Quando o primeiro livro de Krishnaji caiu em minhas mãos ainda muito jovem, ele me disse para fazer assim:

- Não lute contra esse eu ferido. Isso só criará mais conflito e novas feridas. Se observe, apenas se observe, sem se julgar – e você per­ceberá quando quem está agindo é o seu eu real e quando é a imagem do eu que fez de si quem está reagindo. É simples assim: se você age, é o seu eu real, se reage, é a imagem, o falso eu quem está predominando.


Passei a fazer o que Krisnamurti disse que fizesse, através do que chamei: - O Eu em mim vendo o eu na vida vivendo.


Entendido isso, podemos voltar à pergunta decisiva:

- É possível não ser ferido nesta vida?

Você só descobrirá desfazendo a ima­gem de eu em que passou a viver a Vida também como uma imagem. Imagem que, através dele, fez dela. Pois é justa­mente essa vida-imagem que fere esse eu-imagem. - Livre-se dessa existência de miragens que se alimentam reci­procamente. Quem poderá fazer isso por você? - Ninguém. Só você, em si e por si, pode libertar esse Eu Autêntico e passar a viver nele a Vida Autênti­ca.

Não há guias?

Sim, sempre houve apontadores de caminhos em todas as Culturas: os Vedas arianos, o Tao e o Chan chineses, o Zen japonês, o Budismo indiano, o Sermão da Mon­tanha cristão, o filósofo grego Plotino, os Sufis e os místicos Rumi e Suhrawardi, no Oriente Médio & Eckhart, no Ocidente, os mestres Hui Neng & Dogen na Ásia – mas nada podem fazer por você a partir deste ponto. Nem o próprio Krishnamurti. E menos ain­da os analistas em seus consultórios logo ali na esquina. Tudo dependerá, agora, unicamente de você.

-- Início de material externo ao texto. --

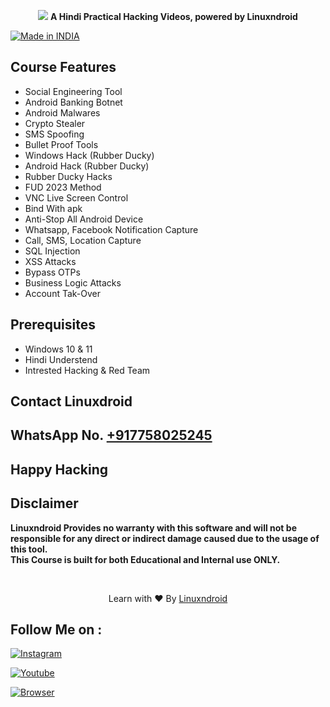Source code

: <p align="center">
<img src="https://shop-linuxndroid.in/wp-content/uploads/2022/12/front.jpg" <br>
<b>A Hindi Practical Hacking Videos, powered by Linuxndroid</b>
</p>

<a href="#"><img title="Made in INDIA" src="https://img.shields.io/badge/MADE%20IN%20-INDIA-orange?colorA=%23ff0000&colorB=%23017e40&style=for-the-badge"></a>

## Course Features
- Social Engineering Tool
- Android Banking Botnet
- Android Malwares
- Crypto Stealer
- SMS Spoofing
- Bullet Proof Tools
- Windows Hack (Rubber Ducky)
- Android Hack (Rubber Ducky)
- Rubber Ducky Hacks
- FUD 2023 Method
- VNC Live Screen Control
- Bind With apk
- Anti-Stop All Android Device
- Whatsapp, Facebook Notification Capture
- Call, SMS, Location Capture
- SQL Injection
- XSS Attacks
- Bypass OTPs
- Business Logic Attacks
- Account Tak-Over

## Prerequisites 
 - Windows 10 & 11
 - Hindi Understend
 - Intrested Hacking & Red Team

## Contact Linuxdroid
## WhatsApp No. [+917758025245](https://wa.me/+917758025245)

## Happy Hacking
## Disclaimer
<b>Linuxndroid Provides no warranty with this software and will not be responsible for any direct or indirect damage caused due to the usage of this tool.<br>
This Course is built for both Educational and Internal use ONLY.</b>

<br>
<p align="center">Learn with ❤️ By <a href="https://shop-linuxndroid.in">Linuxndroid</a></p>


## Follow Me on :

[![Instagram](https://img.shields.io/badge/IG-linuxndroid-yellowgreen?style=for-the-badge&logo=instagram)](https://www.instagram.com/linuxndroid)

[![Youtube](https://img.shields.io/badge/Youtube-linuxndroid-redgreen?style=for-the-badge&logo=youtube)](https://www.youtube.com/channel/UC2O1Hfg-dDCbUcau5QWGcgg)

[![Browser](https://img.shields.io/badge/Website-linuxndroid-yellowred?style=for-the-badge&logo=browser)](https://www.linuxndroid.com)
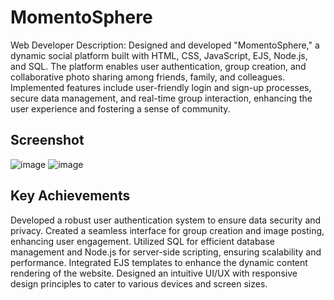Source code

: # MomentoSphere
Web Developer
Description: Designed and developed "MomentoSphere," a dynamic social platform built with HTML, CSS, JavaScript, EJS, Node.js, and SQL. 
The platform enables user authentication, group creation, and collaborative photo sharing among friends, family, and colleagues. 
Implemented features include user-friendly login and sign-up processes, secure data management, and real-time group interaction, enhancing the user experience and fostering a sense of community.

## Screenshot
![image](https://github.com/user-attachments/assets/5f4db868-38cf-40ff-a2ea-88a520240108)
![image](https://github.com/user-attachments/assets/4a416aaa-18f1-4f30-901a-ca589449a85f)



## Key Achievements
Developed a robust user authentication system to ensure data security and privacy.
Created a seamless interface for group creation and image posting, enhancing user engagement.
Utilized SQL for efficient database management and Node.js for server-side scripting, ensuring scalability and performance.
Integrated EJS templates to enhance the dynamic content rendering of the website.
Designed an intuitive UI/UX with responsive design principles to cater to various devices and screen sizes.
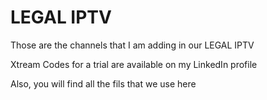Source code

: # LEGAL IPTV

Those are the channels that I am adding in our LEGAL IPTV

Xtream Codes for a trial are available on my LinkedIn profile

Also, you will find all the fils that we use here
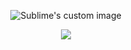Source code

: <p align="center">
  <img src="https://i.imgur.com/1GJrMAA.png" alt="Sublime's custom image"/>
</p>

<p align="center">
  <a href="https://github.com/anuraghazra/github-readme-stats">
    <img align="center" src="https://github-readme-stats.vercel.app/api/top-langs/?username=hyperpastel&layout=compact&theme=transparen">
  </a>
</p>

Porque um homem só pode transmitir a outro homem as informações que coletou e codificou à sua maneira e, no máximo, levam a um Conhecimento que cada um construiu – e assim há tantos co­nhecimentos quantos homens, e tudo o que está no limite do Conhecimento por sua própria natureza está destina­do a se fragmentar em vários conheci­mentos, em colisão e discordância, e é nesse território de variantes – também feito de imagens variantes – que nós estamos. Território de armadilhas. De que se nutre o eu-miragem e nutre a vi­da-miragem. Lugar incerto. Limitado & limitante. E onde estamos presentes como - Entes Humanos. E é só até essa nossa dimensão – de entes humanos, corpos sensíveis ao tempoespaço - que os conhecimentos reunidos por outro homem podem nos levar. Mas o Ca­minho da libertação - em que você vai precisar ser o sábio de si mesmo - para atingir o que você realmente é, em si, o seu EuReal, vai além. Leva ao não terri­tório ilimitado do Ser que também so­mos. Caminho solitário, até a fronteira do qual Alguém que já o fez o acompa­nhará, mas diante da qual pára e lhe diz:

- A partir daqui, vá sozinho.


Seria oportuno voltarmos sobre os nossos passos, fazermos um retrospecto das coisas que falamos antes, agora?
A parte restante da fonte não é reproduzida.